→ **WHAT YOU HAVE TO DO**
Write out each record below exactly, but not the pictures.

Segment Start: AVAILABLE DATA

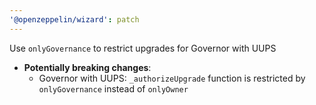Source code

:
 ```yaml
---
'@openzeppelin/wizard': patch
---
```


Use `onlyGovernance` to restrict upgrades for Governor with UUPS
- **Potentially breaking changes**:
  - Governor with UUPS: `_authorizeUpgrade` function is restricted by `onlyGovernance` instead of `onlyOwner`
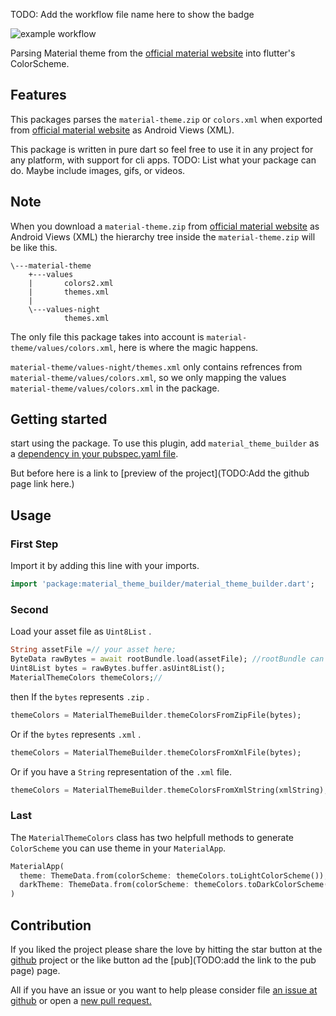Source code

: <!-- 
This README describes the package. If you publish this package to pub.dev,
this README's contents appear on the landing page for your package.

For information about how to write a good package README, see the guide for
[writing package pages](https://dart.dev/guides/libraries/writing-package-pages). 

For general information about developing packages, see the Dart guide for
[creating packages](https://dart.dev/guides/libraries/create-library-packages)
and the Flutter guide for
[developing packages and plugins](https://flutter.dev/developing-packages). 
-->
<!-- Badges Start  -->

TODO: Add the workflow file name here to show the badge

![example workflow](https://github.com/Psyonix-Tech/material_theme_parser/actions/workflows/<WORKFLOW_FILE>/badge.svg)


<!-- Badges End -->
Parsing Material theme from the [official material website](https://material-foundation.github.io/material-theme-builder/) into flutter's ColorScheme.

## Features
This packages parses the `material-theme.zip` or `colors.xml` when exported from [official material website](https://material-foundation.github.io/material-theme-builder/) as Android Views (XML).

This package is written in pure dart so feel free to use it in any project for any platform, with support for cli apps. 
TODO: List what your package can do. Maybe include images, gifs, or videos.

## Note

When you download a `material-theme.zip` from [official material website](https://material-foundation.github.io/material-theme-builder/) as Android Views (XML) the hierarchy tree inside the `material-theme.zip` will be like this.
```
\---material-theme
    +---values
    |       colors2.xml
    |       themes.xml
    |
    \---values-night
            themes.xml
```
The only file this package takes into account is `material-theme/values/colors.xml`, here is where the magic happens.

`material-theme/values-night/themes.xml` only contains refrences from `material-theme/values/colors.xml`, so we only mapping the values `material-theme/values/colors.xml` in the package.

## Getting started

start using the package.
To use this plugin, add `material_theme_builder` as a [dependency in your pubspec.yaml file](https://flutter.dev/docs/development/platform-integration/platform-channels).

But before here is a link to [preview of the project](TODO:Add the github page link here.)

## Usage
### First Step
Import it by adding this line with your imports.
```dart
import 'package:material_theme_builder/material_theme_builder.dart';
```

### Second
Load your asset file as `Uint8List` .
```dart
String assetFile =// your asset here;
ByteData rawBytes = await rootBundle.load(assetFile); //rootBundle can be obtained from package:flutter/services.dart
Uint8List bytes = rawBytes.buffer.asUint8List();
MaterialThemeColors themeColors;//
```
then If the `bytes` represents `.zip` .

```dart
themeColors = MaterialThemeBuilder.themeColorsFromZipFile(bytes);
```
Or if the `bytes` represents `.xml` .
```dart
themeColors = MaterialThemeBuilder.themeColorsFromXmlFile(bytes);
```
Or if you have a `String` representation of the `.xml` file.

```dart
themeColors = MaterialThemeBuilder.themeColorsFromXmlString(xmlString);
```

### Last
The `MaterialThemeColors` class has two helpfull methods to generate `ColorScheme` you can use theme in your `MaterialApp`. 

```dart
MaterialApp(
  theme: ThemeData.from(colorScheme: themeColors.toLightColorScheme()),
  darkTheme: ThemeData.from(colorScheme: themeColors.toDarkColorScheme()),
)
```


## Contribution

If you liked the project please share the love by hitting the star button at the [github](https://github.com/Psyonix-Tech/material_theme_parser) project or the like button ad the [pub](TODO:add the link to the pub page) page.

All if you have an issue or you want to help please consider file [an issue at github](https://github.com/Psyonix-Tech/material_theme_parser/issues) or open a [new pull request.](https://github.com/Psyonix-Tech/material_theme_parser/pulls)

Segment End: AVAILABLE DATA

→ **EXERCISE SOLUTION**
Source code

:
 ```yaml
---
'@openzeppelin/wizard': patch
---
```


Use `onlyGovernance` to restrict upgrades for Governor with UUPS
- **Potentially breaking changes**:
  - Governor with UUPS: `_authorizeUpgrade` function is restricted by `onlyGovernance` instead of `onlyOwner`
Source code

: <!-- 
This README describes the package. If you publish this package to pub.dev,
this README's contents appear on the landing page for your package.

For information about how to write a good package README, see the guide for
[writing package pages](https://dart.dev/guides/libraries/writing-package-pages). 

For general information about developing packages, see the Dart guide for
[creating packages](https://dart.dev/guides/libraries/create-library-packages)
and the Flutter guide for
[developing packages and plugins](https://flutter.dev/developing-packages). 
-->
<!-- Badges Start  -->

TODO: Add the workflow file name here to show the badge

![example workflow](https://github.com/Psyonix-Tech/material_theme_parser/actions/workflows/<WORKFLOW_FILE>/badge.svg)


<!-- Badges End -->
Parsing Material theme from the [official material website](https://material-foundation.github.io/material-theme-builder/) into flutter's ColorScheme.

## Features
This packages parses the `material-theme.zip` or `colors.xml` when exported from [official material website](https://material-foundation.github.io/material-theme-builder/) as Android Views (XML).

This package is written in pure dart so feel free to use it in any project for any platform, with support for cli apps. 
TODO: List what your package can do. Maybe include images, gifs, or videos.

## Note

When you download a `material-theme.zip` from [official material website](https://material-foundation.github.io/material-theme-builder/) as Android Views (XML) the hierarchy tree inside the `material-theme.zip` will be like this.
```
\---material-theme
    +---values
    |       colors2.xml
    |       themes.xml
    |
    \---values-night
            themes.xml
```
The only file this package takes into account is `material-theme/values/colors.xml`, here is where the magic happens.

`material-theme/values-night/themes.xml` only contains refrences from `material-theme/values/colors.xml`, so we only mapping the values `material-theme/values/colors.xml` in the package.

## Getting started

start using the package.
To use this plugin, add `material_theme_builder` as a [dependency in your pubspec.yaml file](https://flutter.dev/docs/development/platform-integration/platform-channels).

But before here is a link to [preview of the project](TODO:Add the github page link here.)

## Usage
### First Step
Import it by adding this line with your imports.
```dart
import 'package:material_theme_builder/material_theme_builder.dart';
```

### Second
Load your asset file as `Uint8List` .
```dart
String assetFile =// your asset here;
ByteData rawBytes = await rootBundle.load(assetFile); //rootBundle can be obtained from package:flutter/services.dart
Uint8List bytes = rawBytes.buffer.asUint8List();
MaterialThemeColors themeColors;//
```
then If the `bytes` represents `.zip` .

```dart
themeColors = MaterialThemeBuilder.themeColorsFromZipFile(bytes);
```
Or if the `bytes` represents `.xml` .
```dart
themeColors = MaterialThemeBuilder.themeColorsFromXmlFile(bytes);
```
Or if you have a `String` representation of the `.xml` file.

```dart
themeColors = MaterialThemeBuilder.themeColorsFromXmlString(xmlString);
```

### Last
The `MaterialThemeColors` class has two helpfull methods to generate `ColorScheme` you can use theme in your `MaterialApp`. 

```dart
MaterialApp(
  theme: ThemeData.from(colorScheme: themeColors.toLightColorScheme()),
  darkTheme: ThemeData.from(colorScheme: themeColors.toDarkColorScheme()),
)
```


## Contribution

If you liked the project please share the love by hitting the star button at the [github](https://github.com/Psyonix-Tech/material_theme_parser) project or the like button ad the [pub](TODO:add the link to the pub page) page.

All if you have an issue or you want to help please consider file [an issue at github](https://github.com/Psyonix-Tech/material_theme_parser/issues) or open a [new pull request.](https://github.com/Psyonix-Tech/material_theme_parser/pulls)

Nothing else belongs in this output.